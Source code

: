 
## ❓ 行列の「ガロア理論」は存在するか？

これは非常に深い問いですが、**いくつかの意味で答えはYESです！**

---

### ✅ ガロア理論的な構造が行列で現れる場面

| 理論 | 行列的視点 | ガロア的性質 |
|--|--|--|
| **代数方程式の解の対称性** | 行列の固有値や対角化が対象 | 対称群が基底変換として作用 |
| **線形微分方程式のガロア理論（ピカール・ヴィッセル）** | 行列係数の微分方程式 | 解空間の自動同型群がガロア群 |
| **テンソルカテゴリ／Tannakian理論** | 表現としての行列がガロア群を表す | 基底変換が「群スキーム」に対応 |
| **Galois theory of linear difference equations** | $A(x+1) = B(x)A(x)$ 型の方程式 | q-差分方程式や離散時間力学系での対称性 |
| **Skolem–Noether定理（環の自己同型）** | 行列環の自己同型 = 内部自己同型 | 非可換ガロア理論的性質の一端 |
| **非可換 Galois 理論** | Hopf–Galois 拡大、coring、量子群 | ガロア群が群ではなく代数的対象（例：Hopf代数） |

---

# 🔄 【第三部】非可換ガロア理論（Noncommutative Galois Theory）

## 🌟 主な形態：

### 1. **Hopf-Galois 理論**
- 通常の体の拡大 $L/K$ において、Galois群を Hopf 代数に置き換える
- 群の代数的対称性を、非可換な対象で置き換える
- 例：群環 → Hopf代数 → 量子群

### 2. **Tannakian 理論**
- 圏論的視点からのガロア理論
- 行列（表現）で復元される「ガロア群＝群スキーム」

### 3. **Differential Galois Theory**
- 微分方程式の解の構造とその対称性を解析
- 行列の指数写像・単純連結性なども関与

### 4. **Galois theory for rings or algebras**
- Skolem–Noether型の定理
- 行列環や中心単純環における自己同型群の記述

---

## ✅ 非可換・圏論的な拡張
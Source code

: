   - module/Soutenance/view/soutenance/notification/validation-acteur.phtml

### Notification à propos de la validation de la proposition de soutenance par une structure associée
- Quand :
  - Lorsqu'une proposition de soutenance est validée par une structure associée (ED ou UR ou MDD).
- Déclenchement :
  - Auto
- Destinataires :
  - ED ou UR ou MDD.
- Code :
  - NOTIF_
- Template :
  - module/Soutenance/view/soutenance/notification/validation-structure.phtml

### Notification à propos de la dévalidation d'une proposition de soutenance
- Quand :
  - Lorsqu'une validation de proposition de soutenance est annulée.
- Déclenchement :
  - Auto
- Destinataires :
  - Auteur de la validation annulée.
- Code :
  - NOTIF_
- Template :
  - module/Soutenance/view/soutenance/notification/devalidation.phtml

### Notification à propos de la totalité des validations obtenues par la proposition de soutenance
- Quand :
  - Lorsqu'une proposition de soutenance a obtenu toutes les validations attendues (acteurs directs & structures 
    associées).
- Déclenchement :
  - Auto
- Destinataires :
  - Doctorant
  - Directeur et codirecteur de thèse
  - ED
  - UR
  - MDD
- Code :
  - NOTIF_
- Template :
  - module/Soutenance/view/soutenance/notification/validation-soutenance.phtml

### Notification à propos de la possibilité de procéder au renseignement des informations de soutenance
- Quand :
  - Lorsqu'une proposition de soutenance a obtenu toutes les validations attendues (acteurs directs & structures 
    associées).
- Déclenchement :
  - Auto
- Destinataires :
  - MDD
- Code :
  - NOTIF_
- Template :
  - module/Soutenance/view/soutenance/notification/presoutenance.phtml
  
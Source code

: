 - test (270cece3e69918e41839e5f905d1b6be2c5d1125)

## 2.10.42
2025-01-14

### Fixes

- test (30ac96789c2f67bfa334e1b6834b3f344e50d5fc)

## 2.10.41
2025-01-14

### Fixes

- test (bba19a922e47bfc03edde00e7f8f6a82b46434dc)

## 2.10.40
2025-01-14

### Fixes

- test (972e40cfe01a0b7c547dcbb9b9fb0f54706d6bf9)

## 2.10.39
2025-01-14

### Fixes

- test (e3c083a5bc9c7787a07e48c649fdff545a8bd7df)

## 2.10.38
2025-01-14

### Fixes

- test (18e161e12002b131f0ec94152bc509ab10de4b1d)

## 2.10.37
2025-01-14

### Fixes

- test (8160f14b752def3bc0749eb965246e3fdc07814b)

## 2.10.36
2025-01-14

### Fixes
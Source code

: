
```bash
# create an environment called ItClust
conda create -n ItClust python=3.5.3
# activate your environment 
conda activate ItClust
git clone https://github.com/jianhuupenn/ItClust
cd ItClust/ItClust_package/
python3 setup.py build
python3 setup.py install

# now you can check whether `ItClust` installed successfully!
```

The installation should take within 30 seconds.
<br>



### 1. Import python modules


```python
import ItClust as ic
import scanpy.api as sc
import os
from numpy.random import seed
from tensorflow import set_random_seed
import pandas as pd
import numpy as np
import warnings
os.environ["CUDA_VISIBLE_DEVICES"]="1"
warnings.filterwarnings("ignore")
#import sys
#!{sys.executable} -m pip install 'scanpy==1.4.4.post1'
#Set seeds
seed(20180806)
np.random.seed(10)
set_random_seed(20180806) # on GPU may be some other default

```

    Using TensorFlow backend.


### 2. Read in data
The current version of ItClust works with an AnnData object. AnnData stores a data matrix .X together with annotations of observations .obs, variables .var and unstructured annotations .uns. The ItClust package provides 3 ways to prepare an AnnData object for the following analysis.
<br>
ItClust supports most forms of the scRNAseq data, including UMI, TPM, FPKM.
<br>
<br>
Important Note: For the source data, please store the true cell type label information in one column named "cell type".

------

§ How to complete this task: Search the data for "view". Copy every matching line.

§ Problem solution:
:   - module/Soutenance/view/soutenance/notification/validation-acteur.phtml
  - module/Soutenance/view/soutenance/notification/validation-structure.phtml
  - module/Soutenance/view/soutenance/notification/devalidation.phtml
  - module/Soutenance/view/soutenance/notification/validation-soutenance.phtml
  - module/Soutenance/view/soutenance/notification/presoutenance.phtml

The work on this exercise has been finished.